Agassiz Trawl (AGT) deployment in the evening. .

Another Ocean Gathering: “AleutBio expedition”

This time, the AleutBio expedition gave us another precious, invaluable chance to meet up again and make our networks broader and stronger as a part of a team!

On 22nd of July, we landed to the small city of Dutch harbor with beautiful landscapes. Watching various birds, puffins, eagles, eagles and many more eagles along with seals, and porpoises, made our days even more beautiful and exciting! Oh ja! We also met our friend, RV SONNE, from afar, on a foggy day when she reached the harbor.

In the following days, after cheering our negative Covid tests, were accommodated on RV SONNE. It was a nice and interesting feeling to come for the second time on such a cruise, meeting some colleagues and friends that I had got to know in the last cruise and also meet new scientists from other institutions/universities and countries!

I am a post-doc researcher at Senckenberg am Meer in Wilhelmshaven, Germany. By training, I am marine biologist with focus on environmental biochemistry. In that framework, I studied the bioactive compounds isolated from shallow-water sea cucumbers and their associated bacteria using metabolomics. I found out that some of their secondary metabolites “Saponins” are important for the sea cucumbers itself as chemical defensive molecules, and due to their anti-fouling and anti-fungal properties, they can be possible candidates for the ship industry as the new generation of “bio-paints”, and also useful for the human health. At the same time, we found out that since sea cucumbers from the same genus share slightly similar saponin compositions, these molecules can be considered as promising taxonomic markers. However, there is lack of information about the biodiversity as well as secondary metabolites of deep-sea sea cucumbers and their defensive strategies.

As a strong fan of “interdisciplinary and ‘omics” approaches, studying the combination of methodologies and the deep-sea biodiversity are my new and exciting areas of interests.
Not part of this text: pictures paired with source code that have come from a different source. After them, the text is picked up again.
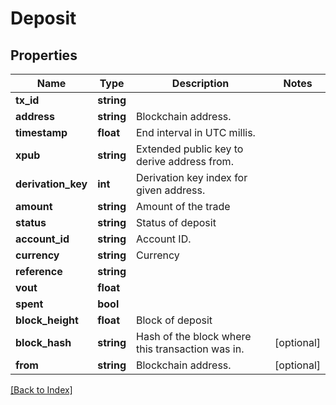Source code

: # Deposit

## Properties

Name | Type | Description | Notes
------------ | ------------- | ------------- | -------------
**tx_id** | **string** |  |
**address** | **string** | Blockchain address. |
**timestamp** | **float** | End interval in UTC millis. |
**xpub** | **string** | Extended public key to derive address from. |
**derivation_key** | **int** | Derivation key index for given address. |
**amount** | **string** | Amount of the trade |
**status** | **string** | Status of deposit |
**account_id** | **string** | Account ID. |
**currency** | **string** | Currency |
**reference** | **string** |  |
**vout** | **float** |  |
**spent** | **bool** |  |
**block_height** | **float** | Block of deposit |
**block_hash** | **string** | Hash of the block where this transaction was in. | [optional]
**from** | **string** | Blockchain address. | [optional]

[[Back to Index]](../index.md)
Looking at the amazing location we are, we have the chance to see how biodiversity can be different at the northern (i.e. Bering sea), and the southern sides of Aleutian trench. This time, “AleutBio” brings 38 of us together with very different backgrounds/expertise but the same interests “Finding out more not only about deep-sea biodiversity, and distribution pattern of different classes of marine organisms, but also knowing the geochemistry of these ecosystems and find out how marine (micro)organisms can adopt under these “extreme” conditions.

On board, as a member of a big team of researchers, we are collecting water and sediment samples from the Multi Corer (MUC) to study the biodiversity of deep-sea meiofauna of the North Pacific Ocean especially in the Bering Sea and different depth along the Aleutian Trench, and to compare two molecular methodologies of metabarcoding and eDNA analysis. Also, as my focused marine organism, I am trying to identifying the sea cucumbers of the region that we are collecting by Agassiz Trawl (AGT) during this cruise.

In the end, these expeditions are all about collaboration, teamwork, mutual support, learning, transferring knowledge, and refreshing our mindset for novel ideas, in order to play a tiny step forward to help our planet and increase human awareness about our beautiful marine ecosystems and its life!

We will keep you posted here and with our up-coming interesting findings and publications …..

Best regards,

Elham Kamyab

It’s boarding time. From now on we will only see water, birds, whales and samples for weeks.
View from the porthole during swell. Even in difficult weather we work around the clock.
This is how we know sea cucumbers (Holothuroidea).
Sea cucumber from the deep sea, prepared for further scientific investigations in the laboratories.
Catch of the day. Sea cucumbers from the depths of the Bering Sea. We are curious what we will find in the Aleutian Trench.